Far as I know, they’re interchangeable and it’s probably a regional/cultural thing. I noticed that in Minnesota/Wisconsin, they seemed to call sausages “brats”, regardless of the type. In Europe, obviously, the names have a different significance (as pointed out with frankfurter and wiener). But a hotdog is a weiner is a frankfurter in the US, only the composition being up for grabs. The only difference that I might concede is that generally the ones made from beef are marketed as ‘beef franks’.
“Wienies”, of course, can have a completely different context, as can the term “hotdog”. “Let’s be frank” can also be taken as someone wanting both parties to be tube steaks. I can see the root of Johnny L.A.'s confusion. In my present world, ‘wienies’ are Air Force personnel, and on occasion I’ve had the surreal experience of seeing a wienie eat a hotdog.
If you ever are actually in Wien (Vienna) you MUST visit one of the many Wurstlestanden (lit. Sausage Stand) and order a “Hot Dog”. The counter person will take a small baguette, slice off the tip, and skewer it on a large heated spike to warm. The sausage of your choice (I recommend Paprikawurst if available, else Kaesakraner (sp?) ) will be inserted into this loaf, along with the mustard of your choosing (sweet or spicy). This is the food of the gods. Oh, if you get the Kaeskraner be careful of the chunks of napalm like molten cheese contained therein.
It seems that frankfurters, wieners and hot dogs are all the same thing in the U.S. But ‘Vienna Sausages’ (in the U.S.) are something else entirely – in spite of the fact that ‘wiener’ comes from ‘Wienerwurst’, which literally means ‘Vienna sausage’. So something diverged somewhere.
Going back further, Frankfurter Wurst came from Frankfurt, Germany and Wienerwurst came from Vienna, Austria.
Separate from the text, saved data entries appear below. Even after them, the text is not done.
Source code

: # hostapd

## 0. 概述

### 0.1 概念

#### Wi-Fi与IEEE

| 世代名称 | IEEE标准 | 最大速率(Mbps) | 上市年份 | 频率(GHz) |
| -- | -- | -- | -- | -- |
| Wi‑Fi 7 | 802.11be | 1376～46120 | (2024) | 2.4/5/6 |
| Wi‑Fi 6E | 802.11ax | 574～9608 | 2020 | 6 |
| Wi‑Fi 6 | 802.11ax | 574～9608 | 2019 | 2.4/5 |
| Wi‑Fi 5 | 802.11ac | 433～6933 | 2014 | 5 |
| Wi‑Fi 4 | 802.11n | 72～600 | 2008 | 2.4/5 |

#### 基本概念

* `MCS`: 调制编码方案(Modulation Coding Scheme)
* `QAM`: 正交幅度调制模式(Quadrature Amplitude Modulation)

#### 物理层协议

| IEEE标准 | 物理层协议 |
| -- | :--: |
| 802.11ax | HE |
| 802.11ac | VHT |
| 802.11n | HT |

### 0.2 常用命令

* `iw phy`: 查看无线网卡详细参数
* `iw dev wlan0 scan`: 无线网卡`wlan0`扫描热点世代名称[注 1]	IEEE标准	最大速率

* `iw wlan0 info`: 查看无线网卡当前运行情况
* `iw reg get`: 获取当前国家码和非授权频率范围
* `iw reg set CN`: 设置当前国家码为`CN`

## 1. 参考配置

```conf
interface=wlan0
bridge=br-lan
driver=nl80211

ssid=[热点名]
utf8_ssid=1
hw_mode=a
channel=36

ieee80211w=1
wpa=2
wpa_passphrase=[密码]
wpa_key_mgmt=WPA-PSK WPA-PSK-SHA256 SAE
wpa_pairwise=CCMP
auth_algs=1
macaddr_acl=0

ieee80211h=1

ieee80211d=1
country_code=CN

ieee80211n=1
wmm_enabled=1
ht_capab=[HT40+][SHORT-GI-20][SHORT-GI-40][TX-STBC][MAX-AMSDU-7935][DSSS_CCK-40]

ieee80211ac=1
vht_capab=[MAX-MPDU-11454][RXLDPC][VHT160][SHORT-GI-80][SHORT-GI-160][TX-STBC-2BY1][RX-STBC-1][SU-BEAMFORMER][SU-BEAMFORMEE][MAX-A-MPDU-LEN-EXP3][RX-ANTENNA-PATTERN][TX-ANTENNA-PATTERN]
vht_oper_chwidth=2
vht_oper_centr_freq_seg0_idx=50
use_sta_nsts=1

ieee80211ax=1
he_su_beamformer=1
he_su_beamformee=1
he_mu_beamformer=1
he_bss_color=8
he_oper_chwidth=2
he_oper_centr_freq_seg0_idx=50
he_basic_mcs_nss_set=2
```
Are (the original) ‘franks’ and ‘wieners’ the same thing, only called differently in different places? Or are they different?
Well, a schnitzel is pretty much a schnitzel, whether it’s Wiener, Pariser, or some other. The only thing that seems to change is what comes with the dish. So perhaps in the original it was the spicing from different regions that distinguished them.
Vienna sausage as we know it is not food, IMO. Ranks down there with potted meat product.